__PROBLEM TO SOLVE__
Filter these entries, keeping only lines that hold the word "marketing".

(DATA UNDER STUDY Opens)

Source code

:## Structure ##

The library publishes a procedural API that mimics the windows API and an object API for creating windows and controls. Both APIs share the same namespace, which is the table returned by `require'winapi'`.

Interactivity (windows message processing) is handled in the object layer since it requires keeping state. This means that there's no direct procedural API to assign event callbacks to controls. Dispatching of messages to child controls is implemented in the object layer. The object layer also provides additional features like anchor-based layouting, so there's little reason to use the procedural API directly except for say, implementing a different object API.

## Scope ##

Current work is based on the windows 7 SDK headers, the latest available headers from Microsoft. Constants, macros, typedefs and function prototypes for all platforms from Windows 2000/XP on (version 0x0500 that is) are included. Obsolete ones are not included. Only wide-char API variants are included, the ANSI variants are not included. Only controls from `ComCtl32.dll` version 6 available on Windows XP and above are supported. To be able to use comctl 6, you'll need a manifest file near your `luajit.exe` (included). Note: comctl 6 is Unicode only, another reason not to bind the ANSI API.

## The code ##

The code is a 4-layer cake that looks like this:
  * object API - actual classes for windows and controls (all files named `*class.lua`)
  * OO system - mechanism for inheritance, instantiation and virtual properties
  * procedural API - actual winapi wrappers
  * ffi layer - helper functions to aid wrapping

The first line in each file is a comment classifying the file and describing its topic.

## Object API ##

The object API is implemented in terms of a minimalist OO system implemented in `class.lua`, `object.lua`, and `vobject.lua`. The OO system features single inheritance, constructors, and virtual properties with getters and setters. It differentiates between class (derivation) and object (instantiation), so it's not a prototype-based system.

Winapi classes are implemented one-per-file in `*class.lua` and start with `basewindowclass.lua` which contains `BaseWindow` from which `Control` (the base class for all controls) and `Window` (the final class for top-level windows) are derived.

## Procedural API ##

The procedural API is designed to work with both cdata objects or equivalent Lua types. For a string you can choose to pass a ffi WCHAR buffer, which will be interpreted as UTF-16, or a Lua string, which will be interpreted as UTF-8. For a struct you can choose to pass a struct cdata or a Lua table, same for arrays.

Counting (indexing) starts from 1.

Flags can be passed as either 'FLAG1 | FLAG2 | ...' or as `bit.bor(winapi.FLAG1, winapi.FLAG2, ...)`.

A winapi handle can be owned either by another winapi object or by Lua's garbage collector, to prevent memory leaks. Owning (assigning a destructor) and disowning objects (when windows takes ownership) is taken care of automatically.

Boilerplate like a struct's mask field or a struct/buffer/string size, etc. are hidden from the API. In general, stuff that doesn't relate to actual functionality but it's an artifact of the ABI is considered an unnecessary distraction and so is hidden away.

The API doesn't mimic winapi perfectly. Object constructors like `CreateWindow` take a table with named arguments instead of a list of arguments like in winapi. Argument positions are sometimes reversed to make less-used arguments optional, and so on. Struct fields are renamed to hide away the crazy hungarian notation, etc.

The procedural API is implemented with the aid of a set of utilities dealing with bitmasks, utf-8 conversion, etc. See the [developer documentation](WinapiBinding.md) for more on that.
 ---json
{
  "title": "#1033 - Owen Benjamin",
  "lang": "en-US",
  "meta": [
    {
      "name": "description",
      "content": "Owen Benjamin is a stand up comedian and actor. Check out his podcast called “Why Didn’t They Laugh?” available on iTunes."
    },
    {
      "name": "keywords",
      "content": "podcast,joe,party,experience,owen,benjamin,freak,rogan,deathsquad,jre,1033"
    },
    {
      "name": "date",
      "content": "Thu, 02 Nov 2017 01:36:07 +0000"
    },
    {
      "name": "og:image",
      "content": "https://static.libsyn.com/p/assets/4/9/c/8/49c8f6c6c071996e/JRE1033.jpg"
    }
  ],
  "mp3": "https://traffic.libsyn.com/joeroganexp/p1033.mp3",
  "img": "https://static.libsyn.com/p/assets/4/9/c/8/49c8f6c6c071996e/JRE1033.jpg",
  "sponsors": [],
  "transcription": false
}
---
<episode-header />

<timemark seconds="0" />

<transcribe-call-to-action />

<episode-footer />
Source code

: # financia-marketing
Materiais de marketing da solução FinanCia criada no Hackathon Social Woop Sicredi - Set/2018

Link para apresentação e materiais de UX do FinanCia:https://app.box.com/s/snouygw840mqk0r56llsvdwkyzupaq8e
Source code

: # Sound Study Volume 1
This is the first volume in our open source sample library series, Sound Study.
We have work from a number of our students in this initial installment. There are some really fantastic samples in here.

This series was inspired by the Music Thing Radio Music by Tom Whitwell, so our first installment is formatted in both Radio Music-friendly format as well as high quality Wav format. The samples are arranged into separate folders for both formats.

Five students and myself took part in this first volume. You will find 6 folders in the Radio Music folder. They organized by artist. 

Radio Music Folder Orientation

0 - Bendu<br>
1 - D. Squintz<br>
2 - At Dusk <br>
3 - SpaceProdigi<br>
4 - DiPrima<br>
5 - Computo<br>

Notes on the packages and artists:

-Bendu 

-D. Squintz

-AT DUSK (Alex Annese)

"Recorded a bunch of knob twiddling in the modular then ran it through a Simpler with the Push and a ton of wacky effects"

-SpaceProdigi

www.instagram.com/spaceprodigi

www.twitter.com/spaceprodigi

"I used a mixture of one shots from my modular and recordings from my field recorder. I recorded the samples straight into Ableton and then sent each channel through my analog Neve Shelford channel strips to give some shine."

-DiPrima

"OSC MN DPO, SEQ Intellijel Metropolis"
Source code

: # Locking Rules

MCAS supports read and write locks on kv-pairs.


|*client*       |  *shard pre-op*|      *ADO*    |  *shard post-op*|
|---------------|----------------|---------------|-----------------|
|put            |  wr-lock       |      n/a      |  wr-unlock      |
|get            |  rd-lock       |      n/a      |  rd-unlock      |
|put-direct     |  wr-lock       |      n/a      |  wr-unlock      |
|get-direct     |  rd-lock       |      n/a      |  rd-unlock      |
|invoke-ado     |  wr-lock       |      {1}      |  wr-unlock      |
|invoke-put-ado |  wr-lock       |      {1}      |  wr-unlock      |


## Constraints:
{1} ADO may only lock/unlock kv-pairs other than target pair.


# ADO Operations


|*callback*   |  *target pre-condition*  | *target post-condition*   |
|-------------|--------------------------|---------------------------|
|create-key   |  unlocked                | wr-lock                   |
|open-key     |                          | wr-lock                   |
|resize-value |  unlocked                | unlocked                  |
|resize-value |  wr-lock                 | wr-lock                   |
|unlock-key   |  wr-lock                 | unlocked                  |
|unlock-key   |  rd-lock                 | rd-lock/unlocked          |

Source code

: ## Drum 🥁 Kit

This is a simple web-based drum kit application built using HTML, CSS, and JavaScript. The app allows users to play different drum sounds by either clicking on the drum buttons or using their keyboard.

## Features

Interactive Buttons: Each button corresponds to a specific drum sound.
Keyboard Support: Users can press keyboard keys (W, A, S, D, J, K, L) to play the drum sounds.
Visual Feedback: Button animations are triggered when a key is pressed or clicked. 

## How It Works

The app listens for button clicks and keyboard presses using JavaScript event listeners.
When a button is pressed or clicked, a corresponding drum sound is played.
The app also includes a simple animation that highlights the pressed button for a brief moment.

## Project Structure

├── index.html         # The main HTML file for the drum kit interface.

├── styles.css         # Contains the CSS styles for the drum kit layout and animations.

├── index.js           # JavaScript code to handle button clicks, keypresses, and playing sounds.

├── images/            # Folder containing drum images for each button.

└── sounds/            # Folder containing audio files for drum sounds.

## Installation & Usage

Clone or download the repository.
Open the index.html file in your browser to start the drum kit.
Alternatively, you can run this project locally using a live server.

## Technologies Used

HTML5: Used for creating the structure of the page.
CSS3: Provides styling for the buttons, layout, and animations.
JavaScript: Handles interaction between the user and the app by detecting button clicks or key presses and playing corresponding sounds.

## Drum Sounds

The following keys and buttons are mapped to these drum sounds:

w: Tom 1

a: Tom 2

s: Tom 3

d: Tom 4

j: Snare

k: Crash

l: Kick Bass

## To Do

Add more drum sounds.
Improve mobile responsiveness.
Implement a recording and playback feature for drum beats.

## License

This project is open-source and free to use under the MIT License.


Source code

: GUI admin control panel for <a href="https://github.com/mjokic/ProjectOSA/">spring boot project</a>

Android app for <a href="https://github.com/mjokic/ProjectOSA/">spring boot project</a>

(DATA UNDER STUDY Closes)

__RESPONSE TO THE TASK__
: # financia-marketing
Materiais de marketing da solução FinanCia criada no Hackathon Social Woop Sicredi - Set/2018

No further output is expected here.